How Much Greek Yogurt Should You Eat?
There is no official prescription, but the intake levels linked to lower uric acid in dairy studies map to roughly one serving a day - about 150-200g of plain Greek yogurt. A few practical notes:
- Consistency beats quantity. The uricosuric benefit comes from regular intake, not occasional large servings.
- Use it as a protein swap. Replacing a portion of meat or shellfish with Greek yogurt lowers purine intake while adding the uricosuric protein.
- Keep it plain. Sweeten with fresh fruit or spices rather than buying flavored tubs.
- Pair it well. Greek yogurt with tart cherries and a few walnuts addresses gout through several mechanisms at once - uricosuric dairy protein plus anti-inflammatory compounds.
Individual Variation and Why Tracking Beats Rules
Greek yogurt fits the general picture well, but gout is highly individual. Uric acid handling depends on your kidneys, your gut, your insulin sensitivity, hydration, and genetics far more than on any single food. Two people can eat the same daily serving of plain Greek yogurt and see different results, which is exactly why rigid food rules tend to disappoint.
The more useful approach is to log what you eat alongside your symptoms and watch for your own patterns. If you add a daily serving of plain Greek yogurt, does your flare frequency change over the following weeks? Does your body respond differently to plain versus flavored? An app like Urica lets you track Greek yogurt intake against your flare and tingle data so you can see whether it correlates with fewer symptoms for you - which is more informative than any general guideline.
This article is for informational purposes only and is not medical advice. Consult your rheumatologist or healthcare provider about dietary changes for your specific gout management plan.
Track Your Personal Response
Everyone responds differently to foods. Urica helps you track how specific foods affect YOUR flare patterns by analyzing purines, fructose, and glycemic load together — not just purines alone.

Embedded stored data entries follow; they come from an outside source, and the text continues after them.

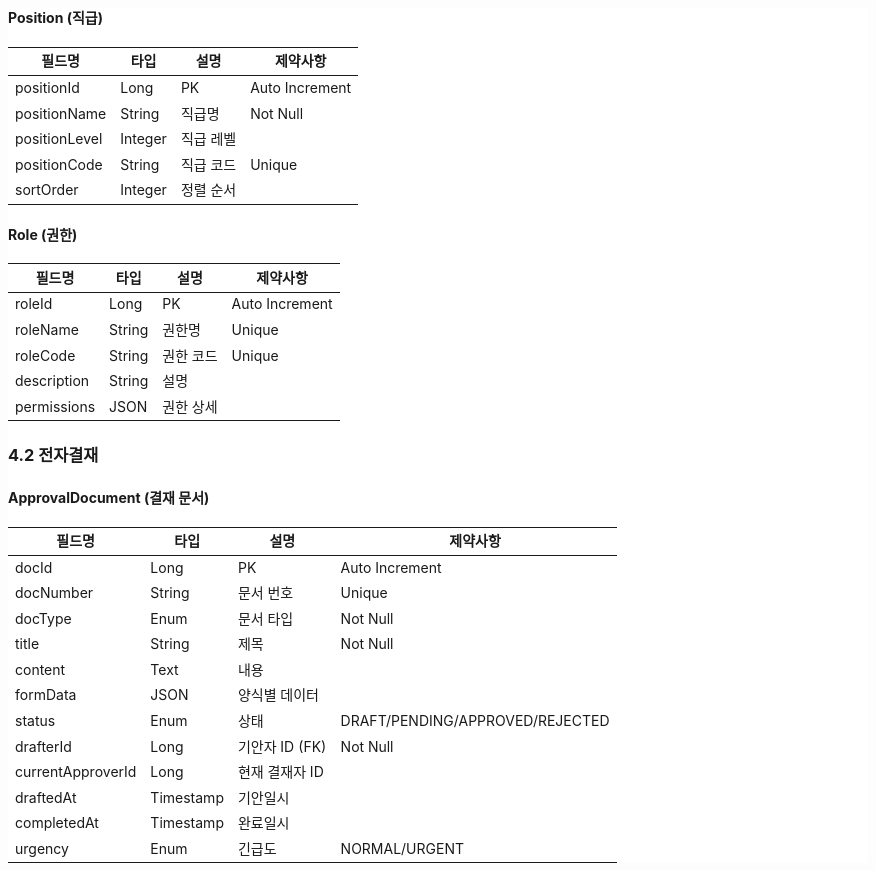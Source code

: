 #### Position (직급)
| 필드명 | 타입 | 설명 | 제약사항 |
|--------|------|------|----------|
| positionId | Long | PK | Auto Increment |
| positionName | String | 직급명 | Not Null |
| positionLevel | Integer | 직급 레벨 | |
| positionCode | String | 직급 코드 | Unique |
| sortOrder | Integer | 정렬 순서 | |

#### Role (권한)
| 필드명 | 타입 | 설명 | 제약사항 |
|--------|------|------|----------|
| roleId | Long | PK | Auto Increment |
| roleName | String | 권한명 | Unique |
| roleCode | String | 권한 코드 | Unique |
| description | String | 설명 | |
| permissions | JSON | 권한 상세 | |

### 4.2 전자결재

#### ApprovalDocument (결재 문서)
| 필드명 | 타입 | 설명 | 제약사항 |
|--------|------|------|----------|
| docId | Long | PK | Auto Increment |
| docNumber | String | 문서 번호 | Unique |
| docType | Enum | 문서 타입 | Not Null |
| title | String | 제목 | Not Null |
| content | Text | 내용 | |
| formData | JSON | 양식별 데이터 | |
| status | Enum | 상태 | DRAFT/PENDING/APPROVED/REJECTED |
| drafterId | Long | 기안자 ID (FK) | Not Null |
| currentApproverId | Long | 현재 결재자 ID | |
| draftedAt | Timestamp | 기안일시 | |
| completedAt | Timestamp | 완료일시 | |
| urgency | Enum | 긴급도 | NORMAL/URGENT |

Frequently Asked Questions
Is Greek yogurt good for gout?
Plain Greek yogurt is one of the better protein choices for gout. It is low in purines (approximately 8mg per 100g), and its dairy proteins lactalbumin and casein have a mild uricosuric effect, meaning they help the kidneys excrete uric acid. Because straining concentrates the protein, plain Greek yogurt delivers more of that uricosuric protein per serving than regular yogurt while carrying less lactose.
Does Greek yogurt increase uric acid?
Plain Greek yogurt does not increase uric acid and is associated with lower levels in population studies. The concern is flavored and dessert-style Greek yogurts, which can contain 15-25g of added sugar per serving. Added sugar and honey deliver fructose, and fructose both increases uric acid production and impairs its excretion, which can offset the benefit of the dairy protein.
How much Greek yogurt should I eat for gout?
There is no official target, but one serving of plain Greek yogurt per day (about 150-200g) fits the intake levels linked to lower uric acid in dairy research. Consistency matters more than quantity, since the uricosuric and gut benefits come from regular consumption rather than occasional large servings. Choose plain over flavored and track how your own body responds over time.